Aim of the exercise:
Determine how many lines below contain the word "left", then write that number by itself.

The data:
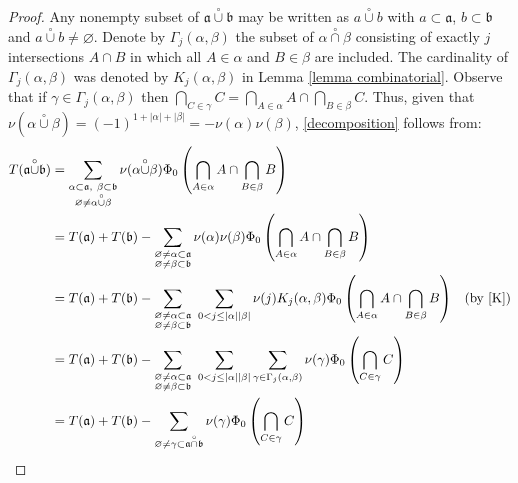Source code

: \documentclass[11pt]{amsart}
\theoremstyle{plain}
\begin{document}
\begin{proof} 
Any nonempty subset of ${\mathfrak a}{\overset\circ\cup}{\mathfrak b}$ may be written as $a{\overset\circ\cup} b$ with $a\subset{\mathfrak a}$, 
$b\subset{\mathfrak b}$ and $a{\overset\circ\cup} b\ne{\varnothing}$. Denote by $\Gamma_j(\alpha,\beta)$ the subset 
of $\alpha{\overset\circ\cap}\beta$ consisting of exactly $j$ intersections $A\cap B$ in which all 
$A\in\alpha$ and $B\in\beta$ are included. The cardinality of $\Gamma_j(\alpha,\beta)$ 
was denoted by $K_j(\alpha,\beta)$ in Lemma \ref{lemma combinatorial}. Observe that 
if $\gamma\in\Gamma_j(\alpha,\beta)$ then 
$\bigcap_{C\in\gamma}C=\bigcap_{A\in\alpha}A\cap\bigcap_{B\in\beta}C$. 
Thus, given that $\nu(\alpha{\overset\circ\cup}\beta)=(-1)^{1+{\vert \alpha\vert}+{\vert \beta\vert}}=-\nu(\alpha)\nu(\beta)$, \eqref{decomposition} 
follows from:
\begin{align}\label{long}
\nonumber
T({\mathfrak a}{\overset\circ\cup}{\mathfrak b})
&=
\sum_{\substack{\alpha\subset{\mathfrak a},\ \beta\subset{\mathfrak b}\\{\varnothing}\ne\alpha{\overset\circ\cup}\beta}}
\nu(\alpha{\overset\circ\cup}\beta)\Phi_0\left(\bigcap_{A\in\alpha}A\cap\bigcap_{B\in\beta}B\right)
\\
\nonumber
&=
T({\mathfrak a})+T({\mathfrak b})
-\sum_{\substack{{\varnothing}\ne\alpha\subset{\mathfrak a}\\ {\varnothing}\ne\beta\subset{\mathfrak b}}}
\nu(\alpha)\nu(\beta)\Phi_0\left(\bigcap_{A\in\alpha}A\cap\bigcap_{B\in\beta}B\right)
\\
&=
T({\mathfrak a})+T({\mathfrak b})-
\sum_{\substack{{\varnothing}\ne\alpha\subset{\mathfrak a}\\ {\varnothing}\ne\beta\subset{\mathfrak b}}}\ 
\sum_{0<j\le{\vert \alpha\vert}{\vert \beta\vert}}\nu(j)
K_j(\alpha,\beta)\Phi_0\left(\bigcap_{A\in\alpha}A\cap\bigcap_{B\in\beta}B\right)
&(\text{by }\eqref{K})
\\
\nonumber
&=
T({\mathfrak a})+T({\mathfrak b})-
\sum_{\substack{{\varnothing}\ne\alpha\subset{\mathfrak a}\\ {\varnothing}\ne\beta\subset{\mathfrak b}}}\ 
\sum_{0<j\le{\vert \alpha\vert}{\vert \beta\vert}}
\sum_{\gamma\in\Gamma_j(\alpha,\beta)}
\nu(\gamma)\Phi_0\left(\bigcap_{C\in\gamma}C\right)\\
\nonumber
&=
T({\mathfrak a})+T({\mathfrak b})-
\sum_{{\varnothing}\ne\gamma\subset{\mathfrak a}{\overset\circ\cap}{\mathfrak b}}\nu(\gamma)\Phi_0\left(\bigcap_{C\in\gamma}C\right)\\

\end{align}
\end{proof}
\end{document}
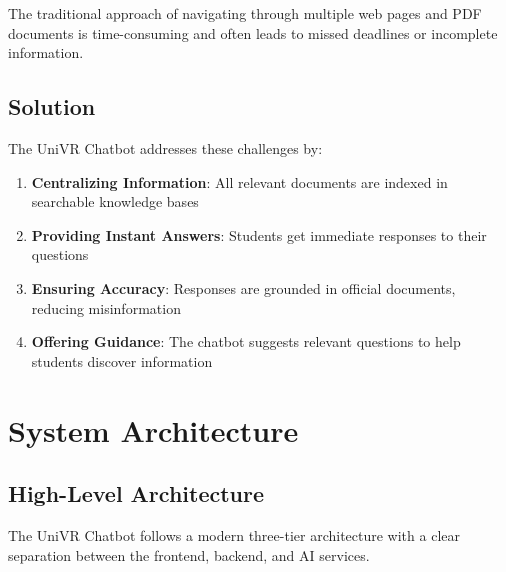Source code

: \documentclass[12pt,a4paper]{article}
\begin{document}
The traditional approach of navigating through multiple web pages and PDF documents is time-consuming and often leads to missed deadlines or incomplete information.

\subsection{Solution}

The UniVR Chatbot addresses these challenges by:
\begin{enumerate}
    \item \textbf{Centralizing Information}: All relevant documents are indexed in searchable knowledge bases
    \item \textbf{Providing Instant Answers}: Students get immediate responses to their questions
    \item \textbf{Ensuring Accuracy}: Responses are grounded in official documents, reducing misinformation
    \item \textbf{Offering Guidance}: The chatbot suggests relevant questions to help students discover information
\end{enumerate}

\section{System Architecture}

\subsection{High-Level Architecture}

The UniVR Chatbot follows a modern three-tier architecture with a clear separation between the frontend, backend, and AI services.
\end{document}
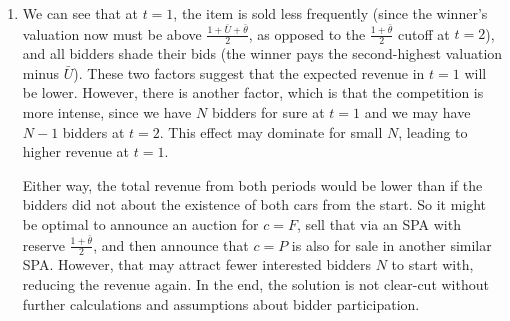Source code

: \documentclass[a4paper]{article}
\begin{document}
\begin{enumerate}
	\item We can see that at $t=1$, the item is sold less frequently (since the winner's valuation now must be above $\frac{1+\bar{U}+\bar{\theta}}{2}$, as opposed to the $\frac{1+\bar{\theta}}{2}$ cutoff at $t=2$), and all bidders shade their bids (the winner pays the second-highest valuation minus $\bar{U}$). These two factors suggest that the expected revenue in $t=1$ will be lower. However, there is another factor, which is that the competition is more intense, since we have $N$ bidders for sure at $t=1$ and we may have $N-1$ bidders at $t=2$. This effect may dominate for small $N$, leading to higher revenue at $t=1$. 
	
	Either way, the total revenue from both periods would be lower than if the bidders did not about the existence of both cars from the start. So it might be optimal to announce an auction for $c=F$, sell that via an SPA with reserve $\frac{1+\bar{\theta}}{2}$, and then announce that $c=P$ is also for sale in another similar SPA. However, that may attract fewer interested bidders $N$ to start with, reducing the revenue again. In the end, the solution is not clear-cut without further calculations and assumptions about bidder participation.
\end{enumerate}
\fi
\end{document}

Answer to this task:
5